Apollo (Ascendant), at first blush, appears to be a decisive counterpoint to Mr. Loderstedt’s allegiance to the environment, yielding to a lyrically analytical relationship with a bronze sculpture from the fourth-century BCE. The relationship evolved in the Spring of 2014 when Mr. Loderstedt had the good fortune to have access to Apollo the Python-Slayer, attributed to Praxiteles, not in the lobby of the Cleveland Museum of Art where it holds court, but in the confines of the Objects Lab. As conservators performed art forensics on Apollo, Mr. Loderstedt intimately probed the piece beyond its anecdotal iconography. He recounts:
Having the opportunity to examine Apollo, his dismembered striking arm, and the mutated python carefully was very compelling for a contemporary artist. You could see Praxiteles (or his assistant's) tool markings in the bronze. The gesture of the figure's hand, its pose, the staring eyes, even the damaged areas and reconstructed areas are all giving us fascinating clues into its history, function and presence within Greek culture.

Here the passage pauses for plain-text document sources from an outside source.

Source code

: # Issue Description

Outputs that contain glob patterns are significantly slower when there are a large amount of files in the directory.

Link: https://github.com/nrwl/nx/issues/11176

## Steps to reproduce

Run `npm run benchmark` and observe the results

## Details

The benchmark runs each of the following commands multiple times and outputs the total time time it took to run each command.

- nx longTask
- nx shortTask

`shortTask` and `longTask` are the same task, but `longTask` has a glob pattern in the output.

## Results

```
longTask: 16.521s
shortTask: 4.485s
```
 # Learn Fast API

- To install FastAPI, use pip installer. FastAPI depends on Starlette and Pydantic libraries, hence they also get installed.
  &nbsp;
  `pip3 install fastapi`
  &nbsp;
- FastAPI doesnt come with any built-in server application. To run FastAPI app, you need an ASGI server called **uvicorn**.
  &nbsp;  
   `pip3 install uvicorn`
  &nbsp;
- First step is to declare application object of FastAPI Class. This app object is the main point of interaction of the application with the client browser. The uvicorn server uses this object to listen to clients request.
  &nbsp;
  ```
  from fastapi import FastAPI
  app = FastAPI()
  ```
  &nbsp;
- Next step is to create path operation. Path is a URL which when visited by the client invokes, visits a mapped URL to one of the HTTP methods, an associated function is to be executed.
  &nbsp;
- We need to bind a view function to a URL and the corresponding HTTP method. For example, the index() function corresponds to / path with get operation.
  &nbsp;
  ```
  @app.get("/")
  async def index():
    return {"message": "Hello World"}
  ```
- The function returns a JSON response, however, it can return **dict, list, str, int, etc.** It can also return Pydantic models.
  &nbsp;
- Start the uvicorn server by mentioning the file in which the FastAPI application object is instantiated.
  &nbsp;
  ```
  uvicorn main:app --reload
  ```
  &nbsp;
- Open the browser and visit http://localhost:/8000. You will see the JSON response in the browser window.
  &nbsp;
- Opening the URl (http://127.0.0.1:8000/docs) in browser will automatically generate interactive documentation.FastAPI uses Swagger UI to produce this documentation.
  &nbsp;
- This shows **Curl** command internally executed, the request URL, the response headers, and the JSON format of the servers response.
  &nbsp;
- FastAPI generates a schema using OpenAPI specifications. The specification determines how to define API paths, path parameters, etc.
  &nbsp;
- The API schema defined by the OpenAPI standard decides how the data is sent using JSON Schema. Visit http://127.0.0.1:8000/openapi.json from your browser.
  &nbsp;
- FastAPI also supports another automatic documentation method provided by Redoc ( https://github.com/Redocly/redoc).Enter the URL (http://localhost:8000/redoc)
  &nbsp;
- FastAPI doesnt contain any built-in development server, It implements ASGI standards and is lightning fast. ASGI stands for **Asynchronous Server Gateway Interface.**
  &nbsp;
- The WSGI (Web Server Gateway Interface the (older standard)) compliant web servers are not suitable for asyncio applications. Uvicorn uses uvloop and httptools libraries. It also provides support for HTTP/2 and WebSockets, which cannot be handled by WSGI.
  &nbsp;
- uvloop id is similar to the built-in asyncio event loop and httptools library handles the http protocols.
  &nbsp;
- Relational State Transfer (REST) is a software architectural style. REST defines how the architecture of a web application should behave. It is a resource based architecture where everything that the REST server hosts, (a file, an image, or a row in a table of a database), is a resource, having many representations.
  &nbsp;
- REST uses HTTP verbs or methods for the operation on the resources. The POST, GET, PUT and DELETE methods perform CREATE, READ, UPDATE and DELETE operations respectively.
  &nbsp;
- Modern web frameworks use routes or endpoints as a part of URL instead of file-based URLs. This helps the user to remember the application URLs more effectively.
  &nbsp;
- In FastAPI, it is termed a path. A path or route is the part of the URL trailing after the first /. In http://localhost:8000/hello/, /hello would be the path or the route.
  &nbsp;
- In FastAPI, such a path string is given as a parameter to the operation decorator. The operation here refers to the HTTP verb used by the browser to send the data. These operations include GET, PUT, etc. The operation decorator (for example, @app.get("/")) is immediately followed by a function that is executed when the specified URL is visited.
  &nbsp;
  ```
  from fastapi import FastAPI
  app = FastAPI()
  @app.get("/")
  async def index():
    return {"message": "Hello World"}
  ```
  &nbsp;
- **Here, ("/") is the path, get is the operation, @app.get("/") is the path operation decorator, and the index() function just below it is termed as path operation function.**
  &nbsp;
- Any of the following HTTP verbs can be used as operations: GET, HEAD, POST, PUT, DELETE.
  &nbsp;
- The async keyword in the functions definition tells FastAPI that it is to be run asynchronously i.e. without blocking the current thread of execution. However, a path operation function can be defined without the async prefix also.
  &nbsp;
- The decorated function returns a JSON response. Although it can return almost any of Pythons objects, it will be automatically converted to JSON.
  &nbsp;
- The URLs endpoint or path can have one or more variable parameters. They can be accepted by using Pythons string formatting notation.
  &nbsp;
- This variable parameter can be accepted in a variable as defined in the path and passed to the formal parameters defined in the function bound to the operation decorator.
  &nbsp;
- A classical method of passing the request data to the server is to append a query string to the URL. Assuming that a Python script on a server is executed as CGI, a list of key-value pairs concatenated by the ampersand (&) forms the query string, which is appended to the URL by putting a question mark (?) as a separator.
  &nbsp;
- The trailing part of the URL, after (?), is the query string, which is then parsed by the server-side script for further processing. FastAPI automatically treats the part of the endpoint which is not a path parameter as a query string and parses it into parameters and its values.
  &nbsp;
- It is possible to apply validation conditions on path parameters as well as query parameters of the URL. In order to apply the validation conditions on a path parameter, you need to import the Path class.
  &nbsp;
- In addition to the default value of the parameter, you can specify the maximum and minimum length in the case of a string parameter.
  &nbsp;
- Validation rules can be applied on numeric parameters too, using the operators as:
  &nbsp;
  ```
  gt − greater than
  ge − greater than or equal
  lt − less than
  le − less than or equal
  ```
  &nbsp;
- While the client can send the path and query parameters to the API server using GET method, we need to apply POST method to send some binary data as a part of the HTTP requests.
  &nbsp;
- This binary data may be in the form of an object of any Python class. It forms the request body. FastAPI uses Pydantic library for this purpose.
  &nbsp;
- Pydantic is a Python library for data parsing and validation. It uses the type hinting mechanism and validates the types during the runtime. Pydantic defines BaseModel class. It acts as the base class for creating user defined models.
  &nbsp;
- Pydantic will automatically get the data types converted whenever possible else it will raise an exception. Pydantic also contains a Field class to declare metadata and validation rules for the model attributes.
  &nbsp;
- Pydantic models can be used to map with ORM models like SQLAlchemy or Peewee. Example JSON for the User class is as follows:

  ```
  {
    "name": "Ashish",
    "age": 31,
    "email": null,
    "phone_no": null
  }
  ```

Works that he created during this singular experience, drawings and photographs, coalesced into a series entitled Hidden Apollo. The artist contemplated the role of reproduction in preserving and disseminating knowledge of this enigmatic sculpture, as its earliest written description was most likely used to create many later copies. He found it appropriate that a print could extend the Apollo’s legacy and relationship to reproduction. With a sense of the immediacy of his initial encounter with the bronze, Mr. Loderstedt’s screenprint Apollo (Ascendant) puts the viewer in a privileged position. The preliminary drawing literally elevates the viewer as the sculpture submissively lays on its side; it comes to assume its rightful verticality, ascendant, in the screenprint. However, the omnipotence of a god dominating an ancient Greek temple is now diminished. The artist states,” I wanted to flip that power dynamic, to have the viewer looking down onto this artifact, revealing its fragility and vulnerability.” Further, Mr. Loderstedt enhances the experience of Apollo with a subtle manipulation of color and line:
Each transparency used to make each color, was drawn from life concentrating on a particular aspect of the sculpture's surface- the green marks analyzing the oxidation on the surface of the bronze, the dark gray looking at the light falling across the forms and imperfections. The line drawing gives the body its overall form and proportion. Lastly, the perspectival web of drips provides a cone-like framework for the body to appear to rise within. So, each transparency for the print was created separately, then "stacked" in the final print as transparent layers of ink.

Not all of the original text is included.